Our S&P 500 strategy is to buy on dips, preferably when it retests a previous resistance level. When I last analyzed the S&P 500 on 18th July, I highlighted the 4245.5 level as a point to enter the market if it came down to the price. In the spirit of full disclosure, I wasn’t confident the market would come down to that price to give us the trade. But the very next trading day, the price came down intraday, bounced off that level and never looked back.
Looking forward, what’s the next key level? On 12th/13th July, the price stalled at around the 4386.5 level, with the daily candles unable to close above it. When price eventually broke through, after making a dip, it’s testing the level as a support.
This is clearer on the 4-hour chart.
What would make me reconsider the uptrend and look for a potential market top? If the market broke support levels at 4138, made on 21st June, and 4035, made on 13th May. The last significant support was made way back in September 2020 at 3210.
EUR/USD
The EURUSD is potentially starting a new downtrend. A reversal zone made in the first quarter of 2018 was tested in January 2021 and May 2021, creating a double-top formation on the chart.
On the daily chart, the market is below 1.19573, a key interchangeable support/resistance level. The next support levels price must break to continue trending down are 1.17041 and 1.16121.
GBP/USD
A reversal zone made in the first quarter of 2018 was tested in February 2021 and June 2021, creating a double-top formation on the chart. But the price is still firmly in the reversal area.
On the daily chart, it’s clear the price is stuck in a sideways pattern. That said, there are several clues to a potential bearish move. The price made a double-top, and the second peak was a “rounded top” formation that can act as a strong resistance.
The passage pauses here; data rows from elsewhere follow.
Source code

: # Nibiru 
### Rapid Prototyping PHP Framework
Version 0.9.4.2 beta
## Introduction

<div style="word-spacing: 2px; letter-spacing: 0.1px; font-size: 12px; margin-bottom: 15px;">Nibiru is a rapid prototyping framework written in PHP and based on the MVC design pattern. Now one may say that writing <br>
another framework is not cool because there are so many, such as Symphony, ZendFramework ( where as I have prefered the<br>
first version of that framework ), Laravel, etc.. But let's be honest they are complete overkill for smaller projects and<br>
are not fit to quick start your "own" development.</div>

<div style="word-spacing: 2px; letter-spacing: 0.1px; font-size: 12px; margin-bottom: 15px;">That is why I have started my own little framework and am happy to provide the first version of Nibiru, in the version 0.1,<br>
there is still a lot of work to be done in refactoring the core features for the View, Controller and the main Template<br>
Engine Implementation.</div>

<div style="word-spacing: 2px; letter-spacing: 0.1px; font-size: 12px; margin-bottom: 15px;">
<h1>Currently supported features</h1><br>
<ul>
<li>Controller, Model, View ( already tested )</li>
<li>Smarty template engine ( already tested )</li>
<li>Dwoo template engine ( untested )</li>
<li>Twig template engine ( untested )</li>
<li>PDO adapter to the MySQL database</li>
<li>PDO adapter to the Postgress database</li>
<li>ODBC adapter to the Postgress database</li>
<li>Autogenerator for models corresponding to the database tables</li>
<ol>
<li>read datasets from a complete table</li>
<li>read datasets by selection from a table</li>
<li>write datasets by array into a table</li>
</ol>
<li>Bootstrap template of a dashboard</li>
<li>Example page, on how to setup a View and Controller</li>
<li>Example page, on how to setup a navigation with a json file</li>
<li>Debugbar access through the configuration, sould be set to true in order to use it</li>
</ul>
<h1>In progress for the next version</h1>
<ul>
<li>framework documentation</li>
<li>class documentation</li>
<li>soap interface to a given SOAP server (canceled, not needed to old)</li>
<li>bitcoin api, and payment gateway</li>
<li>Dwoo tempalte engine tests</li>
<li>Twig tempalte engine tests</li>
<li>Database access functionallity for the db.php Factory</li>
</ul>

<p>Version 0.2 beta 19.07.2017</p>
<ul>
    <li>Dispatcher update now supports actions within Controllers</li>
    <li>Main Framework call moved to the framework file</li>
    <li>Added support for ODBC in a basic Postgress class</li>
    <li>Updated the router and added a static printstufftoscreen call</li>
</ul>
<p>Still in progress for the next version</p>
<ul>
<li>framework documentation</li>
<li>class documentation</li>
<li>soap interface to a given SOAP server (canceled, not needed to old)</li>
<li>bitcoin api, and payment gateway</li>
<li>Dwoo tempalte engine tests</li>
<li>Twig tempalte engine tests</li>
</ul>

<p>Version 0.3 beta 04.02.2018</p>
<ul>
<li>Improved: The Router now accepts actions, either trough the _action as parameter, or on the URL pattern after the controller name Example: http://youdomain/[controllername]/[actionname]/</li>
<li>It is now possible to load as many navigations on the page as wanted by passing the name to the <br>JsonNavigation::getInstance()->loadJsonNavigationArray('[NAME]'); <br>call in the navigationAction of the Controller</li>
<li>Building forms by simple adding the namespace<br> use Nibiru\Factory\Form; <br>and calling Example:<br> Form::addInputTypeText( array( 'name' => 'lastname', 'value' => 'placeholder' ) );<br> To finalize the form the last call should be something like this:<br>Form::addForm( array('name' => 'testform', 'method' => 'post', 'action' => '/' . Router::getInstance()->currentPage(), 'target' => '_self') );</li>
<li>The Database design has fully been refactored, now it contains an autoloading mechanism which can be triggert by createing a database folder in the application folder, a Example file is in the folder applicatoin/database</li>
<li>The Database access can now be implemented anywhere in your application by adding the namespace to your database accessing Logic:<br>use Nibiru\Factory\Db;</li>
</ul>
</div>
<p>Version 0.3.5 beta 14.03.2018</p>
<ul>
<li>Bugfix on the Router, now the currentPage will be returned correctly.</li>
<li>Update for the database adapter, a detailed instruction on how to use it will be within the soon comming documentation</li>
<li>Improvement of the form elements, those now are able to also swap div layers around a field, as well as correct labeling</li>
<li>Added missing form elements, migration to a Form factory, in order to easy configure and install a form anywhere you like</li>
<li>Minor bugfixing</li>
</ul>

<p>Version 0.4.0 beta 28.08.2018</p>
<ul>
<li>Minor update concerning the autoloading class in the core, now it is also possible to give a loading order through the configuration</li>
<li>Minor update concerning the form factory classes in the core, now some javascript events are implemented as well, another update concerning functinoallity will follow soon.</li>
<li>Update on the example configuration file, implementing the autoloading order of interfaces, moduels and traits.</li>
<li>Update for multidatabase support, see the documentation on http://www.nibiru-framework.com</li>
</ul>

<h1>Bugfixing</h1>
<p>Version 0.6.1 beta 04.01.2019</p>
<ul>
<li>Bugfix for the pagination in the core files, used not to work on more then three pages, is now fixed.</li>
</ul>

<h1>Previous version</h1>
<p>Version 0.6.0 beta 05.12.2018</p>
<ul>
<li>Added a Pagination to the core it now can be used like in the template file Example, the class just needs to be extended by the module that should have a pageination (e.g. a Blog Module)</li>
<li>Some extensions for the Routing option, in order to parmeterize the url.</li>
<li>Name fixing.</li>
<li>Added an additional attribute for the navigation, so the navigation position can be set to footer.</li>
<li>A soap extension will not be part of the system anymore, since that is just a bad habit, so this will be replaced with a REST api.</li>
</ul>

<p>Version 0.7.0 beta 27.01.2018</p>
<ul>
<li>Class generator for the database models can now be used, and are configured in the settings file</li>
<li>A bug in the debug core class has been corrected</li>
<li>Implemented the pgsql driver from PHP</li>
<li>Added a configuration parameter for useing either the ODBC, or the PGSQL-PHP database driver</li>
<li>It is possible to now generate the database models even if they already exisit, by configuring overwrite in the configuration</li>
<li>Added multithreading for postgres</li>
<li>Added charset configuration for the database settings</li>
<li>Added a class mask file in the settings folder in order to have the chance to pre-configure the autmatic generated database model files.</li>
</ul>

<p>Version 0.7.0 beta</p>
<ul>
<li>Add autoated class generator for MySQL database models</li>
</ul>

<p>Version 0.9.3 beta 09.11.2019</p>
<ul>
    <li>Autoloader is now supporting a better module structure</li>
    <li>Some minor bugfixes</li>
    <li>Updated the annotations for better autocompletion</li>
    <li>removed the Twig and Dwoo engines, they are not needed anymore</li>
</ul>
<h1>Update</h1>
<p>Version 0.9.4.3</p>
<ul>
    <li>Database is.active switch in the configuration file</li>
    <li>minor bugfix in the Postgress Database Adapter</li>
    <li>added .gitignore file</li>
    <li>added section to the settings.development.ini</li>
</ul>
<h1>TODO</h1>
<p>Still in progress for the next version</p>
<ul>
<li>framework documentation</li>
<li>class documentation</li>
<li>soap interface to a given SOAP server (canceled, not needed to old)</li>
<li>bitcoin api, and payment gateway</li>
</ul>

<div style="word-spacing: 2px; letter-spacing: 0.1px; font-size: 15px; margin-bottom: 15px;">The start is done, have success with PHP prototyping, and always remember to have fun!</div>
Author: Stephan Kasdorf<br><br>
Looking at where the price is sitting right now, it is below 1.4005, a key interchangeable support/resistance level. The next support levels the price is capable of reaching are 1.36686 and 1.35661.
USD/CAD
In May/June 2021, the USD/CAD bounced off a long-term support level made in September 2017 at 1.20613.
On the daily chart, the price has made a series of higher lows since bouncing off the long-term support at 1.20613. However, it has made a minor resistance at 1.28075 that it must break.
BTC/USD – Bitcoin
Bitcoin peaked at nearly $65,000 in mid-April but then went on to lose more than half its value in a little over a month. It finally found stopped dropping in value at around $30,000 and made strong support over two months. Since 21st July, it has begun an uptrend and broken the last minor resistance at $41,340, which is a bullish sign for its current uptrend.
Bottom Line
The best opportunity I see in the markets is to go long S&P 500 – I would look at the 4-hour chart to buy off support levels. I see short opportunities in EUR/USD and GBP/USD – similarly, I would look at the 4-hour chart to enter off resistances. I see a potentially long-term bullish trend unfolding in USD/CAD, and a new bullish trend in Bitcoin.